[Data listing]

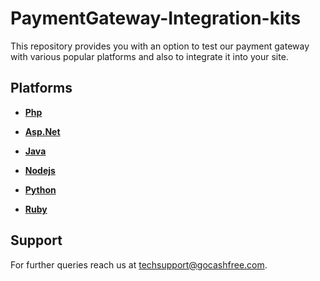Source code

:# PaymentGateway-Integration-kits

This repository provides you with an option to test our payment gateway with various popular platforms and also to integrate it into your site. 

## Platforms 

- **[Php](php)**

- **[Asp.Net](aspnet)**

- **[Java](java)**

- **[Nodejs](nodejs/checkout)**

- **[Python](python)**

- **[Ruby](ror/pgsim)**


## Support

For further queries reach us at [techsupport@gocashfree.com](techsupport@gocashfree.com).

[The problem] Exactly the lines from the one that holds "- **[Python](python)**" through the final line of the records above should be written out, and only those.

[Problem solution]
- **[Python](python)**

- **[Ruby](ror/pgsim)**


## Support

For further queries reach us at [techsupport@gocashfree.com](techsupport@gocashfree.com).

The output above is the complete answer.